Now the crazy part of this story is they didn't buy from this person. And they went and bought a house that was $400,000 more than they were asking for the house there. So it wasn't a situation that they couldn't do it. It was a situation that the real estate agent, in her own way heard this as an objection. Yeah, going back and forth between the husband and wife, and her empathy kicked in, versus serving them with, like a moral obligation that they want this house, they'll be happy. Yeah, she let that scripting kick in. And she threw the objection out, which stopped the whole sale.

Matthew Dunn 

Fascinating. And you say a lot of that'll be pattered in youth?

Doug C. Brown 

Oh, it totally. I mean, if you think about it, you know, in the book I go through in more detail, but, you know, the language patterns that that somebody uses, gets passed on. And once it's absorbed in, you know, like, you know, they the old, you know, hey, Grandpa, you you know, you want to take me out to, you know, play ball. Well, I can't do that right now. Well, why not? Well, you know, why grandpa right? Well, I'm really busy. You know, maybe maybe later, right? In the cradle, right? Yeah, maybe later, right? The cat's in the cradle. Right. So maybe later, well, Grandpa, What? Why? What? Because I said so, you know, it's that type of conversation, which people think, you know, hey, what's wrong with that conversation? But then, you know, he, he or she, they learn how to be put off by grandpa. Right? So now, fast forward years, they're selling, they're talking with an older dominant male. And the dominant male is going now. I can't see you right now. You know, what? Call me and call me in three months. And they go, okay. Right, where that older person who's a driving personality, is testing the salesperson to see Do they have the metal to actually stand up to them? In order to gain mutual respect, because that's the type of sales professional they want. Yeah, yeah. Right. So I go into the book on different scenarios like this, because people when they read it, they go, Wow, geez, I never even thought of things like this, you know, and the reason I wrote the book, because I couldn't find anything on it anyway, you know, people saying, Well, if they say this, you say that that's, that doesn't work most of the time.

Matthew Dunn 

Yeah, we can't keep up in your head.

Doug C. Brown 

No, no.

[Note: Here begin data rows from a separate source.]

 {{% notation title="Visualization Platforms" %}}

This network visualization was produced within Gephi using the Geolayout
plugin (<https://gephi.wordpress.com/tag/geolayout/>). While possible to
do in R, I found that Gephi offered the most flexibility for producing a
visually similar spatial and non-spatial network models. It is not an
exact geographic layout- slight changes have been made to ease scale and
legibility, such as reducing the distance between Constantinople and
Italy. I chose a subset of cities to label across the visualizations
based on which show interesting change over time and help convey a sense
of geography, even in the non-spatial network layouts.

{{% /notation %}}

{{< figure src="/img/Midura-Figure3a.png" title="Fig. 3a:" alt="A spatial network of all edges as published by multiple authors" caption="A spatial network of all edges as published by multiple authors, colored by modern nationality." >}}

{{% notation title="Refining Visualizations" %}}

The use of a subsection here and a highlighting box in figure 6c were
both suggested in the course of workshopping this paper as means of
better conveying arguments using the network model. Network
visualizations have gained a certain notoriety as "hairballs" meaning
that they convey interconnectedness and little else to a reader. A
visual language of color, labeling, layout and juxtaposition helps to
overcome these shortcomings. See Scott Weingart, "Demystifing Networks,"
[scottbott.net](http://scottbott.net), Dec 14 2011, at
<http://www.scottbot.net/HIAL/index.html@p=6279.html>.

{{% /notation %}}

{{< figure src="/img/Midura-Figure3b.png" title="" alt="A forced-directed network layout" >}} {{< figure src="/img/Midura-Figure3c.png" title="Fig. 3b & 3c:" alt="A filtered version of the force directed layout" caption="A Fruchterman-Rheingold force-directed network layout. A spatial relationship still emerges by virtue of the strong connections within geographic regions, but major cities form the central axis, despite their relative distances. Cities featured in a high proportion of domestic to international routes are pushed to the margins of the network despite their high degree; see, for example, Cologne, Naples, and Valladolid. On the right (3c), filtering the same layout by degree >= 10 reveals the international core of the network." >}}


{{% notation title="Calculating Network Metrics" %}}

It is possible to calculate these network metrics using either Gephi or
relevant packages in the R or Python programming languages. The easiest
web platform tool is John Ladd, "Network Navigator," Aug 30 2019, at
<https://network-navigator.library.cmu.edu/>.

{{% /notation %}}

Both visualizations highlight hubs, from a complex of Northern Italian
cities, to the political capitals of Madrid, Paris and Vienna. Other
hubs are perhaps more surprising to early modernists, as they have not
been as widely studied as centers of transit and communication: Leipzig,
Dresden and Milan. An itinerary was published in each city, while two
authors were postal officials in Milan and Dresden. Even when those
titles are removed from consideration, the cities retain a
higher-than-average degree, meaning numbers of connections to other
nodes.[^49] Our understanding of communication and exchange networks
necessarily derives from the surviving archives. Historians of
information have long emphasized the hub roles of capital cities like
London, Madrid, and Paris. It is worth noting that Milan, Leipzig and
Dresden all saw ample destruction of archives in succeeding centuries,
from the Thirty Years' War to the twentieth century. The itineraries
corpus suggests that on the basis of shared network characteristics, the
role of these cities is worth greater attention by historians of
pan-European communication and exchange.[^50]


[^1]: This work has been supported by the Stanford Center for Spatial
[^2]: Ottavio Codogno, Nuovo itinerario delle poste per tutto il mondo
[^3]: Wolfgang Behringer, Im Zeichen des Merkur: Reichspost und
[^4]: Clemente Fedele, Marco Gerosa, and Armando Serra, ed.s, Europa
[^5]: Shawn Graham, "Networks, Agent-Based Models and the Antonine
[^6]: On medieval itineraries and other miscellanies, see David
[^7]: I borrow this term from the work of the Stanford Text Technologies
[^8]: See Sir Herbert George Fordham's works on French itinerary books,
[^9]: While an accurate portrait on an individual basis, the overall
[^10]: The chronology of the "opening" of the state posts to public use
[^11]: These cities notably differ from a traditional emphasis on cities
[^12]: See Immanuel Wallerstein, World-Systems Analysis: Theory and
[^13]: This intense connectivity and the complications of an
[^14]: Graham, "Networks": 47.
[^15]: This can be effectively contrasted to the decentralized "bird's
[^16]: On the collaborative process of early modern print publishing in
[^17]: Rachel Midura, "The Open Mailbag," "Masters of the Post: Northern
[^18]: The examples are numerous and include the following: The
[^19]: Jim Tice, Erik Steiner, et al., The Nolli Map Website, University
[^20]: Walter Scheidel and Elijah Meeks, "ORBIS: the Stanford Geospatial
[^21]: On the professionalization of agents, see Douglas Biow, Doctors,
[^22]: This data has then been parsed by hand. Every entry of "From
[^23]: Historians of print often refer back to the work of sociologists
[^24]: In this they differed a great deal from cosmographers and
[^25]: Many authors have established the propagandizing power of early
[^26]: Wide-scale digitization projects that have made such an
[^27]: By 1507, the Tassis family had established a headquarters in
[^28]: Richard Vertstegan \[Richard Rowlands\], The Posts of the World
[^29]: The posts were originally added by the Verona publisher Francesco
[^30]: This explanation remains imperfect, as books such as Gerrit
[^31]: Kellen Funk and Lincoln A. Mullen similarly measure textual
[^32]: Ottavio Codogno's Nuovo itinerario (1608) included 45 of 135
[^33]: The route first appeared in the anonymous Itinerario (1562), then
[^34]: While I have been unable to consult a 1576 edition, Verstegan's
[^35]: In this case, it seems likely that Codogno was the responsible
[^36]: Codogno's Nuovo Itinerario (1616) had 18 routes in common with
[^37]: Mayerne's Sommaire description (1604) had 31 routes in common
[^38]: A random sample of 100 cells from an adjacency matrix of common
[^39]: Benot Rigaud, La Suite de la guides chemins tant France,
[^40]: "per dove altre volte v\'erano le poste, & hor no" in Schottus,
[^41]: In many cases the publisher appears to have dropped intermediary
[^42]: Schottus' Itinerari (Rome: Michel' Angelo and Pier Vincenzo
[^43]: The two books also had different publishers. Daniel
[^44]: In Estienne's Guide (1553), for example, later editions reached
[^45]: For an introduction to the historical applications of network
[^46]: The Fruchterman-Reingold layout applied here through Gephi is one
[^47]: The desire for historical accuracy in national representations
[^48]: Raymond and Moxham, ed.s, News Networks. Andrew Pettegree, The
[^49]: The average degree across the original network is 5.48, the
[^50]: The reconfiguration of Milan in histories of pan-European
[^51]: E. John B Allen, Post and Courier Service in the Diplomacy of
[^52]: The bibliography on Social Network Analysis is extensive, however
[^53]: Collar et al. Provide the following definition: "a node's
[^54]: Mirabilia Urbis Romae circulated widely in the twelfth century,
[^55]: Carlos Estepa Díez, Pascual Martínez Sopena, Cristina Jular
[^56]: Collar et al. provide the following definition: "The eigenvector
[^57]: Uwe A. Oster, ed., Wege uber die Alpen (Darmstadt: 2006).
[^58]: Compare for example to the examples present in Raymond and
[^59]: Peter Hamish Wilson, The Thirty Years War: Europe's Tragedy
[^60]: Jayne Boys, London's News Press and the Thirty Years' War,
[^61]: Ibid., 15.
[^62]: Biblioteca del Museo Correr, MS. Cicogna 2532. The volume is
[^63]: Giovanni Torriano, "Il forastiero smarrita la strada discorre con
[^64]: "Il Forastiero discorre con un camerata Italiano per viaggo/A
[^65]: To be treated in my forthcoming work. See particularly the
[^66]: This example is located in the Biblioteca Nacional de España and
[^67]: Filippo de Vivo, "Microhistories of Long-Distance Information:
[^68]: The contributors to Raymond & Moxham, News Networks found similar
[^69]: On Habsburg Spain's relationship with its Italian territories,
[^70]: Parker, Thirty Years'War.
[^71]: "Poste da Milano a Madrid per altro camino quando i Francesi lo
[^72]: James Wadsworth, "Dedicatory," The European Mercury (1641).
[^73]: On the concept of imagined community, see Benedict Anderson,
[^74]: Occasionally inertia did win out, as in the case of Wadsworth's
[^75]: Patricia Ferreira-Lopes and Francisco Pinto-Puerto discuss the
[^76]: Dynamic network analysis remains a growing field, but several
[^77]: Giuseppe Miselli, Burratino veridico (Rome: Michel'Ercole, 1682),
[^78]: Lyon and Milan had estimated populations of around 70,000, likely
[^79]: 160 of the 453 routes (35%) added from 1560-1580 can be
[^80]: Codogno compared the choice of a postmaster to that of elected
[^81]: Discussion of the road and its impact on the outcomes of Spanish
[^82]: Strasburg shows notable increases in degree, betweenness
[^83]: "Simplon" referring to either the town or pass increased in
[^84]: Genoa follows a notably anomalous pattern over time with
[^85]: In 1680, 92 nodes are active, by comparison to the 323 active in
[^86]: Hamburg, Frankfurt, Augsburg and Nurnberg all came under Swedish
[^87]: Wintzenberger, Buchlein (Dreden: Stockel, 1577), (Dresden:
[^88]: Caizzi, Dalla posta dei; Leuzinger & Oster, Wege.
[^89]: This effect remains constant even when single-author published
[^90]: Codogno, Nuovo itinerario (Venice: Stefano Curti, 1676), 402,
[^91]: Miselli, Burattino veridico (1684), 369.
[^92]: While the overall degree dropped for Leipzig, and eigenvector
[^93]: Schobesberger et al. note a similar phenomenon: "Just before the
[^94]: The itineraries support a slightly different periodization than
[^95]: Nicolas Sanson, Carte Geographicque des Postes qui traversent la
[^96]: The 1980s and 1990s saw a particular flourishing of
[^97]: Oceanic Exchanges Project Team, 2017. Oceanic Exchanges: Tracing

And plus, you know, you might say they say this, and then they say that back and all of a sudden, it's like, that drives more fear into the buyer, because there was no thought of what what is the human connection that's going on? Right,

Matthew Dunn 

right, right. Oh, I'm looking forward to reading it. I'm gonna get my hands on it. Thank you. Well, cool. I'm going to wrap us up. Thank you, Doug. This has been a wonderful conversation. My guest has been Doug C. Brown. You can find his business at business success. factors.com. And, Doug, thanks so much for the time,

Doug C. Brown 

Matthew. Thanks for having me on. I really appreciate it.